Precisamente fue la necesidad de buscar una salida profesional a los jóvenes de la fundación Espurna lo que les motivó a iniciar el proyecto del restaurante. Y más teniendo en cuenta que la crisis mostraba su peor cara. “Muchos se quedaron sin trabajo y desde la fundación éramos incapaces de ayudarles porque no habían puestos para ellos”, explican desde la Fundación recordando que antes del restaurante pensaron en abrir un atintorería o un servicio de lavado de coches.
Pero la casualidad hizo que dieran con un local en venta que requería tanto de cocina como de limpieza y mantenimiento: El mítico restaurante Gamba, situado en la playa de Gandia. “Al verlo vimos todo el potencial que tenía y no lo dudamos ni un momento”, recuerdan con la emoción del primer día.
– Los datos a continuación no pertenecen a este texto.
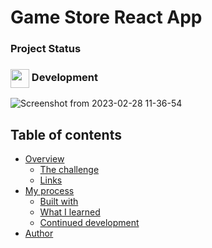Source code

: # Game Store React App

### Project Status

<h3><img align="center" height="30" src="https://cdn-icons-png.flaticon.com/128/9677/9677935.png"> Development</h3>
<!-- <h3><img align="center" height="30" src="https://user-images.githubusercontent.com/77252075/217149827-cfed2bf9-caf7-4e9b-806a-efd99d23c6c5.png"> completed</h3> -->

![Screenshot from 2023-02-28 11-36-54](https://user-images.githubusercontent.com/77252075/221768934-b6c80478-0aba-4d85-a401-4303c274b3ed.png)

## Table of contents

- [Overview](#overview)
  - [The challenge](#the-challenge)
  - [Links](#links)
- [My process](#my-process)
  - [Built with](#built-with)
  - [What I learned](#what-i-learned)
  - [Continued development](#continued-development)
- [Author](#author)
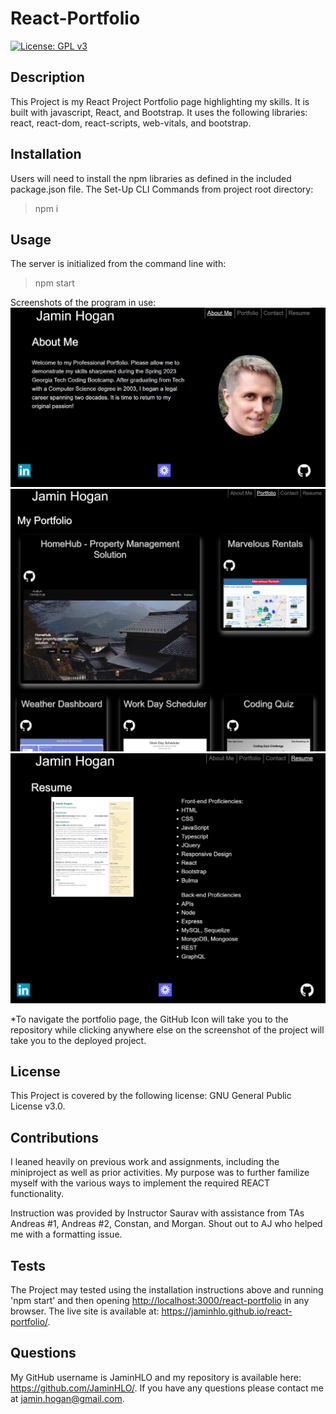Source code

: # React-Portfolio

[![License: GPL v3](https://img.shields.io/badge/License-GPLv3-blue.svg)](https://www.gnu.org/licenses/gpl-3.0)

## Description
    
This Project is my React Project Portfolio page highlighting my skills. It is built with javascript, React, and Bootstrap. It uses the following libraries: react, react-dom, react-scripts, web-vitals, and bootstrap.
    
## Installation

Users will need to install the npm libraries as defined in the included package.json file. 
The Set-Up CLI Commands from project root directory:
>npm i <br>

## Usage

The server is initialized from the command line with:
>npm start

Screenshots of the program in use:
![portfolio initial screen](public/images/rp-ss-01.jpg)<br> 
![portfolio of projects](public/images/rp-ss-02.jpg) <br>
![list of skills and resume](public/images/rp-ss-03.jpg)

*To navigate the portfolio page, the GitHub Icon will take you to the repository while clicking anywhere else on the screenshot of the project will take you to the deployed project.

## License

This Project is covered by the following license: GNU General Public License v3.0.

## Contributions

I leaned heavily on previous work and assignments, including the miniproject as well as prior activities. My purpose was to further familize myself with the various ways to implement the required REACT functionality.

Instruction was provided by Instructor Saurav with assistance from TAs Andreas #1, Andreas #2, Constan, and Morgan. Shout out to AJ who helped me with a formatting issue.

## Tests

The Project may tested using the installation instructions above and running 'npm start' and then opening <http://localhost:3000/react-portfolio> in any browser. The live site is available at: <https://jaminhlo.github.io/react-portfolio/>.

## Questions

My GitHub username is JaminHLO and my repository is available here: <https://github.com/JaminHLO/>.
If you have any questions please contact me at <jamin.hogan@gmail.com>.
Así, en mayo de 2015, adquirieron el local y en junio dieron la bienvenida a los primeros comensales del restaurante Boga—su nombre se debe a una planta que crece justo detrás—. “Los inicios fueron algo complicados pero poco a poco fuimos aprendiendo a gestionar un restaurante de estas características”. Aprendieron a base de prueba-error y sin perder su objetivo: “mantener un negocio cuyo fin es dar trabajo a jóvenes con discapacidad intelectual pero sin olvidar la alta calidad”.
Una labor que está detrás de cada uno de esos platos que elaboran, que se revela en la sonrisa de los trabajadores y se cristaliza al abandonar el restaurante sabiendo que se va a volver. Porque en el restaurante Boga, la experiencia gastronómica va más allá de la culinaria, aunque ésta sea la primera razón para reservar una mesa.